• Assigned task
Repeat, exactly as written, all of the entries, but not their pictures.

• Source information
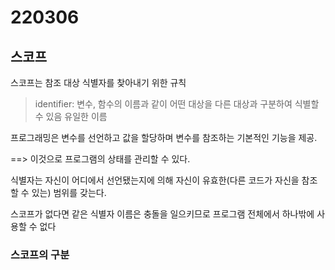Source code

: # 220306

## 스코프

스코프는 참조 대상 식별자를 찾아내기 위한 규칙

> identifier: 변수, 함수의 이름과 같이 어떤 대상을 다른 대상과 구분하여 식별할 수 있음 유일한 이름



프로그래밍은 변수를 선언하고 값을 할당하며 변수를 참조하는 기본적인 기능을 제공.

==> 이것으로 프로그램의 상태를 관리할 수 있다.

식별자는 자신이 어디에서 선언됐는지에 의해 자신이 유효한(다른 코드가 자신을 참조할 수 있는) 범위를 갖는다.



스코프가 없다면 같은 식별자 이름은 충돌을 일으키므로 프로그램 전체에서 하나밖에 사용할 수 없다



### 스코프의 구분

• Response
Source code

: # 220306

## 스코프

스코프는 참조 대상 식별자를 찾아내기 위한 규칙

> identifier: 변수, 함수의 이름과 같이 어떤 대상을 다른 대상과 구분하여 식별할 수 있음 유일한 이름



프로그래밍은 변수를 선언하고 값을 할당하며 변수를 참조하는 기본적인 기능을 제공.

==> 이것으로 프로그램의 상태를 관리할 수 있다.

식별자는 자신이 어디에서 선언됐는지에 의해 자신이 유효한(다른 코드가 자신을 참조할 수 있는) 범위를 갖는다.



스코프가 없다면 같은 식별자 이름은 충돌을 일으키므로 프로그램 전체에서 하나밖에 사용할 수 없다



### 스코프의 구분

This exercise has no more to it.